►

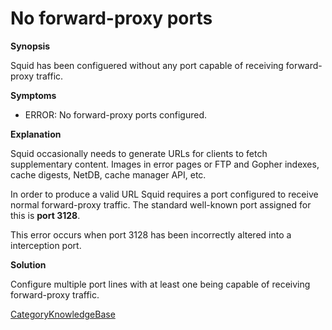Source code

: # No forward-proxy ports

**Synopsis**

Squid has been configuered without any port capable of receiving
forward-proxy traffic.

**Symptoms**

  - ERROR: No forward-proxy ports configured.

**Explanation**

Squid occasionally needs to generate URLs for clients to fetch
supplementary content. Images in error pages or FTP and Gopher indexes,
cache digests, NetDB, cache manager API, etc.

In order to produce a valid URL Squid requires a port configured to
receive normal forward-proxy traffic. The standard well-known port
assigned for this is **port 3128**.

This error occurs when port 3128 has been incorrectly altered into a
interception port.

**Solution**

Configure multiple port lines with at least one being capable of
receiving forward-proxy traffic.

[CategoryKnowledgeBase](https://wiki.squid-cache.org/action/show/KnowledgeBase/NoForwardProxyPorts/CategoryKnowledgeBase#)
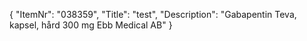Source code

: {
  "ItemNr": "038359",
  "Title": "test",
  "Description": "Gabapentin Teva, kapsel, hård 300 mg Ebb Medical AB"
}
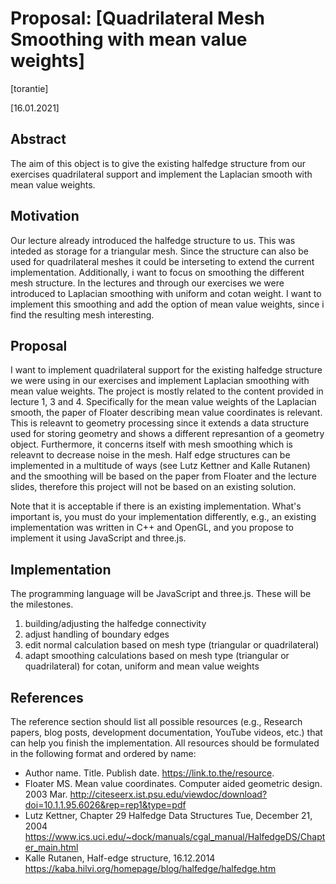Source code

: # Proposal: [Quadrilateral Mesh Smoothing with mean value weights]

[torantie]

[16.01.2021]

## Abstract

The aim of this object is to give the existing halfedge structure from our exercises quadrilateral support and implement the Laplacian smooth with mean value weights.

## Motivation

Our lecture already introduced the halfedge structure to us. This was inteded as storage for a triangular mesh. Since the structure can also be used for quadrilateral meshes it could be interseting to extend the current implementation. Additionally, i want to focus on smoothing the different mesh structure. In the lectures and through  our exercises we were introduced to Laplacian smoothing with uniform and cotan weight. I want to implement this smoothing and add the option of mean value weights, since i find the resulting mesh interesting.


## Proposal

I want to implement quadrilateral support for the existing halfedge structure we were using in our exercises and implement Laplacian smoothing with mean value weights.
The project is mostly related to the content provided in lecture 1, 3 and 4. Specifically for the mean value weights of the Laplacian smooth, the paper of Floater describing mean value coordinates is relevant.
This is releavnt to geometry processing since it extends a data structure used for storing geometry and shows a different represantion of a geometry object. Furthermore, it concerns itself with mesh smoothing which is releavnt to decrease noise in the mesh.
Half edge structures can be implemented in a multitude of ways (see Lutz Kettner and Kalle Rutanen) and the smoothing will be based on the paper from Floater and the lecture slides, therefore this project will not be based on an existing solution.

Note that it is acceptable if there is an existing implementation. What's important is, you must do your implementation differently, e.g., an existing implementation was written in C++ and OpenGL, and you propose to implement it using JavaScript and three.js.

## Implementation

The programming language will be JavaScript and three.js. These will be the milestones.
1. building/adjusting the halfedge connectivity
2. adjust handling of boundary edges
3. edit normal calculation based on mesh type (triangular or quadrilateral)
4. adapt smoothing calculations based on mesh type (triangular or quadrilateral) for cotan, uniform and mean value weights

## References

The reference section should list all possible resources (e.g., Research papers, blog posts, development documentation, YouTube videos, etc.) that can help you finish the implementation. All resources should be formulated in the following format and ordered by name: 

- Author name. Title. Publish date. https://link.to.the/resource.
- Floater MS. Mean value coordinates. Computer aided geometric design. 2003 Mar. http://citeseerx.ist.psu.edu/viewdoc/download?doi=10.1.1.95.6026&rep=rep1&type=pdf
- Lutz Kettner, Chapter 29 Halfedge Data Structures Tue, December 21, 2004 https://www.ics.uci.edu/~dock/manuals/cgal_manual/HalfedgeDS/Chapter_main.html
- Kalle Rutanen, Half-edge structure, 16.12.2014 https://kaba.hilvi.org/homepage/blog/halfedge/halfedge.htm
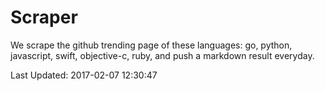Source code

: # Scraper

We scrape the github trending page of these languages: go, python, javascript, swift, objective-c, ruby, and push a markdown result everyday.

Last Updated: 2017-02-07 12:30:47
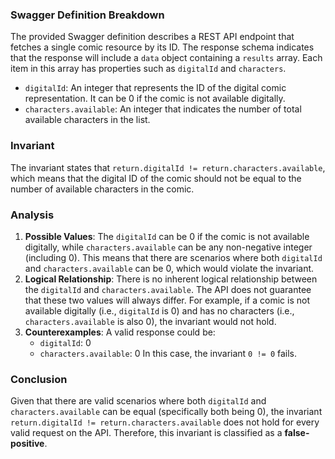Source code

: ### Swagger Definition Breakdown
The provided Swagger definition describes a REST API endpoint that fetches a single comic resource by its ID. The response schema indicates that the response will include a `data` object containing a `results` array. Each item in this array has properties such as `digitalId` and `characters`. 

- `digitalId`: An integer that represents the ID of the digital comic representation. It can be 0 if the comic is not available digitally.
- `characters.available`: An integer that indicates the number of total available characters in the list.

### Invariant
The invariant states that `return.digitalId != return.characters.available`, which means that the digital ID of the comic should not be equal to the number of available characters in the comic.

### Analysis
1. **Possible Values**: The `digitalId` can be 0 if the comic is not available digitally, while `characters.available` can be any non-negative integer (including 0). This means that there are scenarios where both `digitalId` and `characters.available` can be 0, which would violate the invariant.
2. **Logical Relationship**: There is no inherent logical relationship between the `digitalId` and `characters.available`. The API does not guarantee that these two values will always differ. For example, if a comic is not available digitally (i.e., `digitalId` is 0) and has no characters (i.e., `characters.available` is also 0), the invariant would not hold.
3. **Counterexamples**: A valid response could be:
   - `digitalId`: 0
   - `characters.available`: 0
   In this case, the invariant `0 != 0` fails.

### Conclusion
Given that there are valid scenarios where both `digitalId` and `characters.available` can be equal (specifically both being 0), the invariant `return.digitalId != return.characters.available` does not hold for every valid request on the API. Therefore, this invariant is classified as a **false-positive**.
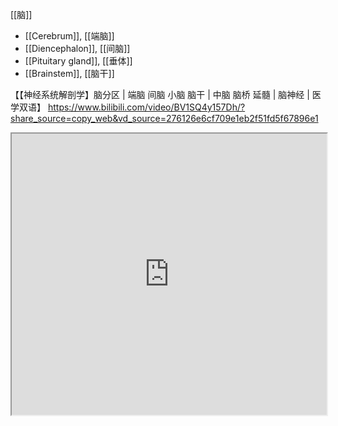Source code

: [[脑]]
- [[Cerebrum]], [[端脑]]
- [[Diencephalon]], [[间脑]]
- [[Pituitary gland]], [[垂体]]
- [[Brainstem]], [[脑干]]

【【神经系统解剖学】脑分区 | 端脑 间脑 小脑 脑干 | 中脑 脑桥 延髓 | 脑神经 | 医学双语】 https://www.bilibili.com/video/BV1SQ4y157Dh/?share_source=copy_web&vd_source=276126e6cf709e1eb2f51fd5f67896e1

<iframe
	src="https://www.bilibili.com/video/BV1SQ4y157Dh/?share_source=copy_web&vd_source=276126e6cf709e1eb2f51fd5f67896e1"
	width=100%
	height=450px
>

</iframe>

◄

What to produce:
Leaving every picture aside, repeat the listing exactly.

Answer space:
Source code

: # No forward-proxy ports

**Synopsis**

Squid has been configuered without any port capable of receiving
forward-proxy traffic.

**Symptoms**

  - ERROR: No forward-proxy ports configured.

**Explanation**

Squid occasionally needs to generate URLs for clients to fetch
supplementary content. Images in error pages or FTP and Gopher indexes,
cache digests, NetDB, cache manager API, etc.

In order to produce a valid URL Squid requires a port configured to
receive normal forward-proxy traffic. The standard well-known port
assigned for this is **port 3128**.

This error occurs when port 3128 has been incorrectly altered into a
interception port.

**Solution**

Configure multiple port lines with at least one being capable of
receiving forward-proxy traffic.

[CategoryKnowledgeBase](https://wiki.squid-cache.org/action/show/KnowledgeBase/NoForwardProxyPorts/CategoryKnowledgeBase#)
Source code

: {
  "ItemNr": "038359",
  "Title": "test",
  "Description": "Gabapentin Teva, kapsel, hård 300 mg Ebb Medical AB"
}
Source code

: # Proposal: [Quadrilateral Mesh Smoothing with mean value weights]

[torantie]

[16.01.2021]

## Abstract

The aim of this object is to give the existing halfedge structure from our exercises quadrilateral support and implement the Laplacian smooth with mean value weights.

## Motivation

Our lecture already introduced the halfedge structure to us. This was inteded as storage for a triangular mesh. Since the structure can also be used for quadrilateral meshes it could be interseting to extend the current implementation. Additionally, i want to focus on smoothing the different mesh structure. In the lectures and through  our exercises we were introduced to Laplacian smoothing with uniform and cotan weight. I want to implement this smoothing and add the option of mean value weights, since i find the resulting mesh interesting.


## Proposal

I want to implement quadrilateral support for the existing halfedge structure we were using in our exercises and implement Laplacian smoothing with mean value weights.
The project is mostly related to the content provided in lecture 1, 3 and 4. Specifically for the mean value weights of the Laplacian smooth, the paper of Floater describing mean value coordinates is relevant.
This is releavnt to geometry processing since it extends a data structure used for storing geometry and shows a different represantion of a geometry object. Furthermore, it concerns itself with mesh smoothing which is releavnt to decrease noise in the mesh.
Half edge structures can be implemented in a multitude of ways (see Lutz Kettner and Kalle Rutanen) and the smoothing will be based on the paper from Floater and the lecture slides, therefore this project will not be based on an existing solution.

Note that it is acceptable if there is an existing implementation. What's important is, you must do your implementation differently, e.g., an existing implementation was written in C++ and OpenGL, and you propose to implement it using JavaScript and three.js.

## Implementation

The programming language will be JavaScript and three.js. These will be the milestones.
1. building/adjusting the halfedge connectivity
2. adjust handling of boundary edges
3. edit normal calculation based on mesh type (triangular or quadrilateral)
4. adapt smoothing calculations based on mesh type (triangular or quadrilateral) for cotan, uniform and mean value weights

## References

The reference section should list all possible resources (e.g., Research papers, blog posts, development documentation, YouTube videos, etc.) that can help you finish the implementation. All resources should be formulated in the following format and ordered by name: 

- Author name. Title. Publish date. https://link.to.the/resource.
- Floater MS. Mean value coordinates. Computer aided geometric design. 2003 Mar. http://citeseerx.ist.psu.edu/viewdoc/download?doi=10.1.1.95.6026&rep=rep1&type=pdf
- Lutz Kettner, Chapter 29 Halfedge Data Structures Tue, December 21, 2004 https://www.ics.uci.edu/~dock/manuals/cgal_manual/HalfedgeDS/Chapter_main.html
- Kalle Rutanen, Half-edge structure, 16.12.2014 https://kaba.hilvi.org/homepage/blog/halfedge/halfedge.htm
Source code

: # Scraper

We scrape the github trending page of these languages: go, python, javascript, swift, objective-c, ruby, and push a markdown result everyday.

Last Updated: 2017-02-07 12:30:47
Source code

: ### Swagger Definition Breakdown
The provided Swagger definition describes a REST API endpoint that fetches a single comic resource by its ID. The response schema indicates that the response will include a `data` object containing a `results` array. Each item in this array has properties such as `digitalId` and `characters`. 

- `digitalId`: An integer that represents the ID of the digital comic representation. It can be 0 if the comic is not available digitally.
- `characters.available`: An integer that indicates the number of total available characters in the list.

### Invariant
The invariant states that `return.digitalId != return.characters.available`, which means that the digital ID of the comic should not be equal to the number of available characters in the comic.

### Analysis
1. **Possible Values**: The `digitalId` can be 0 if the comic is not available digitally, while `characters.available` can be any non-negative integer (including 0). This means that there are scenarios where both `digitalId` and `characters.available` can be 0, which would violate the invariant.
2. **Logical Relationship**: There is no inherent logical relationship between the `digitalId` and `characters.available`. The API does not guarantee that these two values will always differ. For example, if a comic is not available digitally (i.e., `digitalId` is 0) and has no characters (i.e., `characters.available` is also 0), the invariant would not hold.
3. **Counterexamples**: A valid response could be:
   - `digitalId`: 0
   - `characters.available`: 0
   In this case, the invariant `0 != 0` fails.

### Conclusion
Given that there are valid scenarios where both `digitalId` and `characters.available` can be equal (specifically both being 0), the invariant `return.digitalId != return.characters.available` does not hold for every valid request on the API. Therefore, this invariant is classified as a **false-positive**.
Source code

: [[脑]]
- [[Cerebrum]], [[端脑]]
- [[Diencephalon]], [[间脑]]
- [[Pituitary gland]], [[垂体]]
- [[Brainstem]], [[脑干]]

【【神经系统解剖学】脑分区 | 端脑 间脑 小脑 脑干 | 中脑 脑桥 延髓 | 脑神经 | 医学双语】 https://www.bilibili.com/video/BV1SQ4y157Dh/?share_source=copy_web&vd_source=276126e6cf709e1eb2f51fd5f67896e1

<iframe
	src="https://www.bilibili.com/video/BV1SQ4y157Dh/?share_source=copy_web&vd_source=276126e6cf709e1eb2f51fd5f67896e1"
	width=100%
	height=450px
>

</iframe>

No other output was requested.